- _PROMPT_
Apart from the pictures, every entry should be reproduced exactly.

┌─ AVAILABLE RECORDS

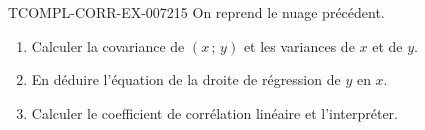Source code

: \begin{exercice}{TCOMPL-CORR-EX-007}{2}{15}
On reprend le nuage précédent.
\begin{enumerate}
  \item Calculer la covariance de $(x\,;\,y)$ et les variances de $x$ et
        de $y$.
  \item En déduire l'équation de la droite de régression de $y$ en $x$.
  \item Calculer le coefficient de corrélation linéaire et l'interpréter.
\end{enumerate}
\end{exercice}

└─

- _EXERCISE RESPONSE_
Source code

: \begin{exercice}{TCOMPL-CORR-EX-007}{2}{15}
On reprend le nuage précédent.
\begin{enumerate}
  \item Calculer la covariance de $(x\,;\,y)$ et les variances de $x$ et
        de $y$.
  \item En déduire l'équation de la droite de régression de $y$ en $x$.
  \item Calculer le coefficient de corrélation linéaire et l'interpréter.
\end{enumerate}
\end{exercice}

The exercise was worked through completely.